Chiarisco subito: Pawn Hearts, il quarto album degli inglesi Van der Graaf Generator, rappresenta il vertice più alto di tutta la loro produzione ed è un capolavoro!
Non solo, Pawn Hearts è sicuramente l’apice raggiunto dal Rock Progressivo anni ’70. E robabilmente lo è anche ad oggi, nella totalità della produzione del genere.
Un disco duro, allucinato ed allucinante, che non si esime però da momenti di forza e sublime poesia melodica. Un disco che può risultare incomprensibile o per lo meno di non facile comprensione a molti, specialmente a chi sottostà ai soli canoni della più formale estetica.
L’organo di Hugh Bunton, che fa uso anche del Mellotron e del sintetizzatore ARP, il sax di David Jackson e le pirotecniche fantasie della batteria di Guy Evans avvolgono in modo perfetto la sfaccettata e drammatica voce di Peter Hammill, leader e songwriter del gruppo, vero maestro del dramma e dello stato d’animo cantato, creando così una perfetta alchimia tra le parti che riesce sempre a sottolineare, con assonanti combinazioni e struggenti melodie, la grandezza dell’insieme. Nella formazione manca la chitarra, particolarità della band in un genere che fa delle sei corde lo strumento portante. Trova così posto la chitarra di Robert Fripp, leader dei King Crimson ed ospite illustre, mai invasivo ma sempre incisivo.
Van der Graaf Generator (1971)
Pensato in origine come un album doppio, per probabili questioni economiche dovute a costi di produzione elevati, l’idea venne poi abbandonata in favore del disco singolo su cui trovarono posto tre brani: Lemmings (including Cog) e Man-ERG sul Lato A ed A Plague of Lighthouse Keepers sul Lato B. Il secondo vinile avrebbe invece dovuto comprendere delle composizioni individuali dei singoli membri della band, più delle registrazioni live in studio di vecchi brani.
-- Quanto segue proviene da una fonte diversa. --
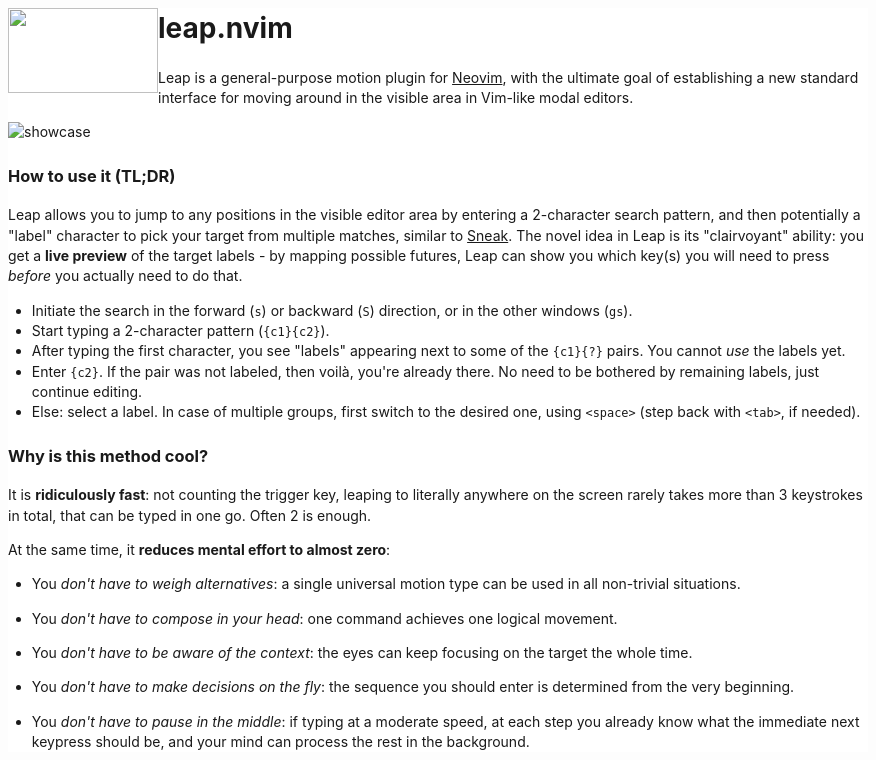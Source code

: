 <img align="left" width="150" height="85" src="../media/kangaroo.png?raw=true">

# leap.nvim

Leap is a general-purpose motion plugin for [Neovim](https://neovim.io/), with
the ultimate goal of establishing a new standard interface for moving around in
the visible area in Vim-like modal editors.

![showcase](../media/showcase.gif?raw=true)

### How to use it (TL;DR)

Leap allows you to jump to any positions in the visible editor area by entering
a 2-character search pattern, and then potentially a "label" character to pick
your target from multiple matches, similar to
[Sneak](https://github.com/justinmk/vim-sneak). The novel idea in Leap is its
"clairvoyant" ability: you get a **live preview** of the target labels - by
mapping possible futures, Leap can show you which key(s) you will need to press
_before_ you actually need to do that.

- Initiate the search in the forward (`s`) or backward (`S`) direction, or in
  the other windows (`gs`).
- Start typing a 2-character pattern (`{c1}{c2}`).
- After typing the first character, you see "labels" appearing next to some of
  the `{c1}{?}` pairs. You cannot _use_ the labels yet.
- Enter `{c2}`. If the pair was not labeled, then voilà, you're already there.
  No need to be bothered by remaining labels, just continue editing.
- Else: select a label. In case of multiple groups, first switch to the desired
  one, using `<space>` (step back with `<tab>`, if needed).

### Why is this method cool?

It is **ridiculously fast**: not counting the trigger key, leaping to literally
anywhere on the screen rarely takes more than 3 keystrokes in total, that can be
typed in one go. Often 2 is enough.

At the same time, it **reduces mental effort to almost zero**:

- You _don't have to weigh alternatives_: a single universal motion type can be
  used in all non-trivial situations.

- You _don't have to compose in your head_: one command achieves one logical
  movement.

- You _don't have to be aware of the context_: the eyes can keep focusing on the
  target the whole time.

- You _don't have to make decisions on the fly_: the sequence you should enter
  is determined from the very beginning.

- You _don't have to pause in the middle_: if typing at a moderate speed, at
  each step you already know what the immediate next keypress should be, and
  your mind can process the rest in the background.
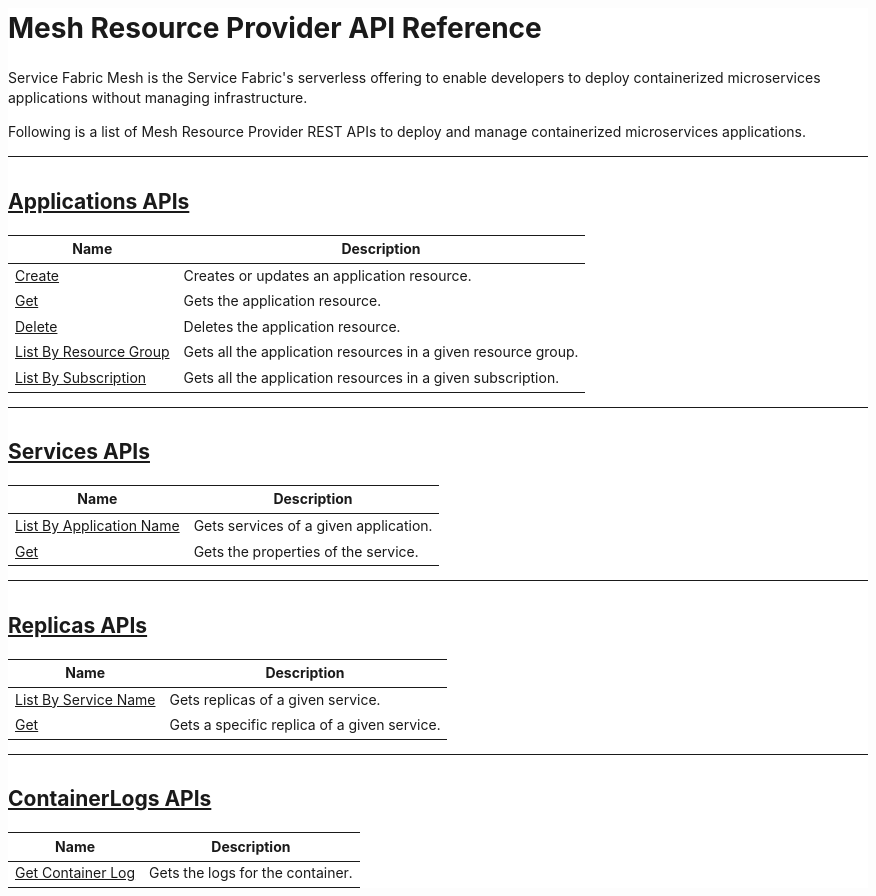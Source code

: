 # Mesh Resource Provider API Reference

Service Fabric Mesh is the Service Fabric's serverless offering to enable developers to deploy containerized microservices applications without managing infrastructure.

Following is a list of Mesh Resource Provider REST APIs to deploy and manage containerized microservices applications. 


----
## [Applications APIs](mesh-index-applications.md)

| Name | Description |
| --- | --- |
| [Create](mesh-api-application_create.md) | Creates or updates an application resource.<br/> |
| [Get](mesh-api-application_get.md) | Gets the application resource.<br/> |
| [Delete](mesh-api-application_delete.md) | Deletes the application resource.<br/> |
| [List By Resource Group](mesh-api-application_listbyresourcegroup.md) | Gets all the application resources in a given resource group.<br/> |
| [List By Subscription](mesh-api-application_listbysubscription.md) | Gets all the application resources in a given subscription.<br/> |

----
## [Services APIs](mesh-index-services.md)

| Name | Description |
| --- | --- |
| [List By Application Name](mesh-api-service_listbyapplicationname.md) | Gets services of a given application.<br/> |
| [Get](mesh-api-service_get.md) | Gets the properties of the service.<br/> |

----
## [Replicas APIs](mesh-index-replicas.md)

| Name | Description |
| --- | --- |
| [List By Service Name](mesh-api-replica_listbyservicename.md) | Gets replicas of a given service.<br/> |
| [Get](mesh-api-replica_get.md) | Gets a specific replica of a given service.<br/> |

----
## [ContainerLogs APIs](mesh-index-containerlogs.md)

| Name | Description |
| --- | --- |
| [Get Container Log](mesh-api-codepackage_getcontainerlog.md) | Gets the logs for the container.<br/> |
Il disco si apre con il dark e psichedelico Lemmings (including Cog), nel quale Hammill parla della tendenza autodistruttiva dell’essere umano, il non sviluppare una propria idea, una propria coscienza, per allinearsi con la massa. Da qui il riferimento nel titolo ai piccoli roditori artici (i Lemmings, appunto) i quali, secondo una leggenda, si suicidano in massa gettandosi nelle gelide acque dell’oceano 1. Le melodie sofferte della drammatica voce di Hammill vengono “attraversate” con forza dal sax di Jackson e dall’organo di Banton, che insieme alla pirotecnica ritmica di Evans sferzano tutto il brano intrecciandosi con estrema efficacia tra di loro, donando una perfetta atmosfera psichedelica e drammatica all’insieme.
Peter Hammill
La successiva Man-ERG prende il via con una romantica melodia voce/pianoforte, che cresce fino a lasciare il posto ad una sezione aspra ed acida, quasi violenta, in netto contrasto con la precedente per poi tornare sui propri passi con un’altra melodia che ci accompagnerà di nuovo sui primi passi del brano fino alla crescente conclusione. Grande protagonista il sax che, coadiuvato dal suono dell’organo, sottolinea momenti di dolce melodia con altri di acida forza dove anche la batteria impone la sua presenza. Magistrali gli interventi, misurati nella durata ma grandi nella “presenza” quasi schizofrenica, della chitarra di Robert Fripp. In questo brano, il songwriter riflette sull’essenza più intima dell’uomo, sulle molteplici parti opposte e contrapposte che ne compongono l’animo e che ne determinano l’essere ma che non ci fanno capire chi in realtà siamo. I primi due pezzi ci introducono al terzo e conclusivo brano, A Plague of Lighthouse Keepers, una lunga suite di 23 minuti (da notare che anche i precedenti superano comunque i 10 minuti). Qui Hammill ci racconta della solitudine dell’uomo, della sua impotenza verso il destino e della sua disperazione che lo pervade ineluttabilmente. Divisa in dieci parti, ognuna delle quali caratterizzata da diversi stili Progressive, che si susseguono l’uno come lo sviluppo del precedente, fino ad arrivare al crescente finale. Momenti strumentali, psichedelia, improvvisazioni jazz e molto altro ancora, caratterizzano questa suite che rivela la simbiosi che guida i quattro musicisti in un perfetto ed ispirato sincronismo. Anche qui ritroviamo l’inconfondibile suono e lo stile della chitarra di Robert Fripp, che contribuisce in modo molto incisivo a dare carattere dove necessario, sempre con la giusta forza ed i perfetti passaggi. Su tutto c’è però la voce allo stesso tempo drammatica e forte, poetica e dolce di Peter Hammil che, come un magistrale direttore d’orchestra, dirige l’insieme e lo porta a compimento.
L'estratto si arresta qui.